{Spoiler: Today’s post is a little esoteric. Feel free to look at the picture and come back tomorrow for fashion 🙂 .}
I have several friends who had a great opportunity present itself.
It could have been an opportunity for me, too.
Except it’s not.
I could absolutely pursue the opportunity, but it wouldn’t be what God is calling me to. It would be what God is calling me from.
For so many women with their heads down trying to get the job done and the dinner on the table and the kids to ball practice and the waistline from thickening more and the community service project moving forward with wheels on, this whole idea of “God’s plan” or “God’s calling” seems a little nuts. As if they might look at me and say, Girlfriend, would you plant your feet on the ground, this isn’t real world and you have day-to-day stuff you need to accomplish. Could you pull that head out of the clouds?
I worry sometimes that writing about God having a plan for my life doesn’t feel very “relatable.”
Especially for some of you who aren’t even sure about this whole God thing to begin with.

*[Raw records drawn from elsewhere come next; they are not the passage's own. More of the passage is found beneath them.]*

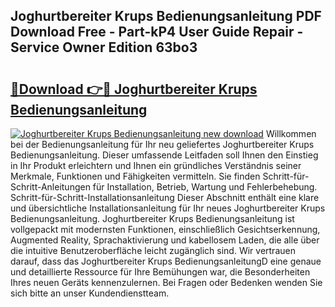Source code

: ## Joghurtbereiter Krups Bedienungsanleitung PDF Download Free - Part-kP4 User Guide Repair - Service Owner Edition 63bo3

# <h2><a href="http://df1bfb7.blite.top/?on=Joghurtbereiter+Krups+Bedienungsanleitung">🔗Download 👉🔴 Joghurtbereiter Krups Bedienungsanleitung</a></h2>

[![Joghurtbereiter Krups Bedienungsanleitung new download](https://i.imgur.com/lujVjoI.png)](http://df1bfb7.blite.top/?on=Joghurtbereiter+Krups+Bedienungsanleitung)
Willkommen bei der Bedienungsanleitung für Ihr neu geliefertes Joghurtbereiter Krups Bedienungsanleitung. Dieser umfassende Leitfaden soll Ihnen den Einstieg in Ihr Produkt erleichtern und Ihnen ein gründliches Verständnis seiner Merkmale, Funktionen und Fähigkeiten vermitteln. Sie finden Schritt-für-Schritt-Anleitungen für Installation, Betrieb, Wartung und Fehlerbehebung. Schritt-für-Schritt-Installationsanleitung Dieser Abschnitt enthält eine klare und übersichtliche Installationsanleitung für Ihr neues Joghurtbereiter Krups Bedienungsanleitung. Joghurtbereiter Krups Bedienungsanleitung ist vollgepackt mit modernsten Funktionen, einschließlich Gesichtserkennung, Augmented Reality, Sprachaktivierung und kabellosem Laden, die alle über die intuitive Benutzeroberfläche leicht zugänglich sind. Wir vertrauen darauf, dass das Joghurtbereiter Krups BedienungsanleitungD eine genaue und detaillierte Ressource für Ihre Bemühungen war, die Besonderheiten Ihres neuen Geräts kennenzulernen. Bei Fragen oder Bedenken wenden Sie sich bitte an unser Kundendienstteam.

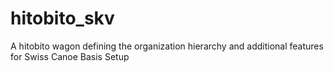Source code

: # hitobito_skv
A hitobito wagon defining the organization hierarchy and additional features for Swiss Canoe
Basis Setup 
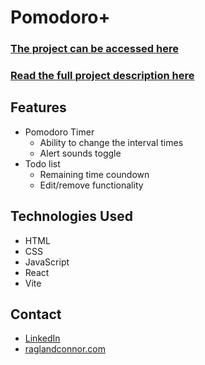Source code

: # Pomodoro+

### [The project can be accessed here](https://pomodoro-plus-qc99zqf4l-connor-raglands-projects.vercel.app/)

### [Read the full project description here](https://www.raglandconnor.com/projects/todo-list)

## Features

-   Pomodoro Timer
    -   Ability to change the interval times
    -   Alert sounds toggle
-   Todo list
    -   Remaining time coundown
    -   Edit/remove functionality

## Technologies Used

-   HTML
-   CSS
-   JavaScript
-   React
-   Vite

## Contact

-   [LinkedIn](https://www.linkedin.com/in/raglandconnor/)
-   [raglandconnor.com](https://raglandconnor.com/)
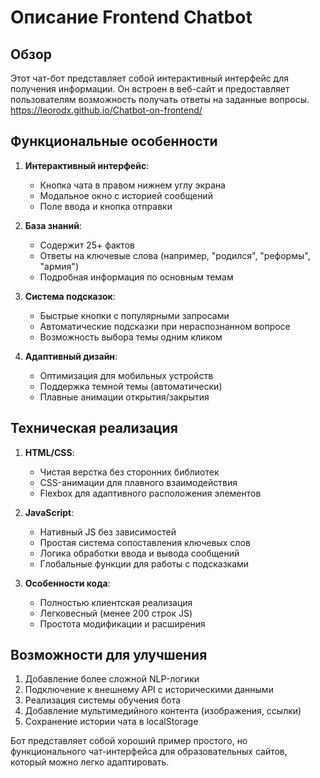 # Описание Frontend Chatbot

## Обзор
Этот чат-бот представляет собой интерактивный интерфейс для получения информации. Он встроен в веб-сайт и предоставляет пользователям возможность получать ответы на заданные вопросы.  
https://leorodx.github.io/Chatbot-on-frontend/

## Функциональные особенности

1. **Интерактивный интерфейс**:
   - Кнопка чата в правом нижнем углу экрана
   - Модальное окно с историей сообщений
   - Поле ввода и кнопка отправки

2. **База знаний**:
   - Содержит 25+ фактов
   - Ответы на ключевые слова (например, "родился", "реформы", "армия")
   - Подробная информация по основным темам

3. **Система подсказок**:
   - Быстрые кнопки с популярными запросами
   - Автоматические подсказки при нераспознанном вопросе
   - Возможность выбора темы одним кликом

4. **Адаптивный дизайн**:
   - Оптимизация для мобильных устройств
   - Поддержка темной темы (автоматически)
   - Плавные анимации открытия/закрытия

## Техническая реализация

1. **HTML/CSS**:
   - Чистая верстка без сторонних библиотек
   - CSS-анимации для плавного взаимодействия
   - Flexbox для адаптивного расположения элементов

2. **JavaScript**:
   - Нативный JS без зависимостей
   - Простая система сопоставления ключевых слов
   - Логика обработки ввода и вывода сообщений
   - Глобальные функции для работы с подсказками

3. **Особенности кода**:
   - Полностью клиентская реализация
   - Легковесный (менее 200 строк JS)
   - Простота модификации и расширения

## Возможности для улучшения

1. Добавление более сложной NLP-логики
2. Подключение к внешнему API с историческими данными
3. Реализация системы обучения бота
4. Добавление мультимедийного контента (изображения, ссылки)
5. Сохранение истории чата в localStorage

Бот представляет собой хороший пример простого, но функционального чат-интерфейса для образовательных сайтов, который можно легко адаптировать.
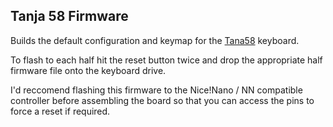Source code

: ## Tanja 58 Firmware

Builds the default configuration and keymap for the [Tana58](https://github.com/SDodding/tana58) keyboard.

To flash to each half hit the reset button twice and drop the appropriate half firmware file onto the keyboard drive.

I'd reccomend flashing this firmware to the Nice!Nano / NN compatible controller before assembling the board so that you can access the pins to force a reset if required.
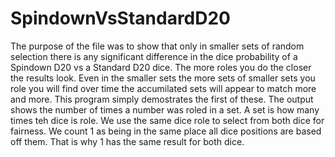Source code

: # SpindownVsStandardD20

The purpose of the file was to show that only in smaller sets of random selection there is any significant difference in the dice probability of a Spindown D20 vs a Standard D20 dice.
The more roles you do the closer the results look.
Even in the smaller sets the more sets of smaller sets you role you will find over time the accumilated sets will appear to match more and more.
This program simply demostrates the first of these.
The output shows the number of times a number was roled in a set. A set is how many times teh dice is role. We use the same dice role to select from both dice for fairness.
We count 1 as being in the same place all dice positions are based off them. That is why 1 has the same result for both dice.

But can I say this? I absolutely, 100%, entirely and completely believe that God has a plan for your life. I believe He has a plan. Sort of a “crazy master it all works together for a greater purpose that we’ll never really know in this lifetime” plan.
And I got pretty clear on what He is taking me toward, and away from, a couple of weeks ago. Crystal clear. Nonetheless, I’m an ambitious, even competitive, person whose first instinct is to throw my hat in the ring at every opportunity that might even seem ancillarily related to what I’m headed towards.
I am stopping. Even though there is literally this physical activity going on in my heart when I feel I might be missing out on an opportunity that I can control, I am going to sit it out. When I told God I would say yes to wherever He asked me to go, it also meant saying no to where He is asking me to not go. Even when there is a road all paved out, it might still be the wrong road.
Wisdom isn’t just jumping at the right opportunities. It’s passing on the wrong ones. Even when the worldly “metrics” may shame me for not moving forward, I will rest in knowing it would have still be wrong for me. Before we go saying yes to something, let’s make sure it’s what we’re supposed to say yes to.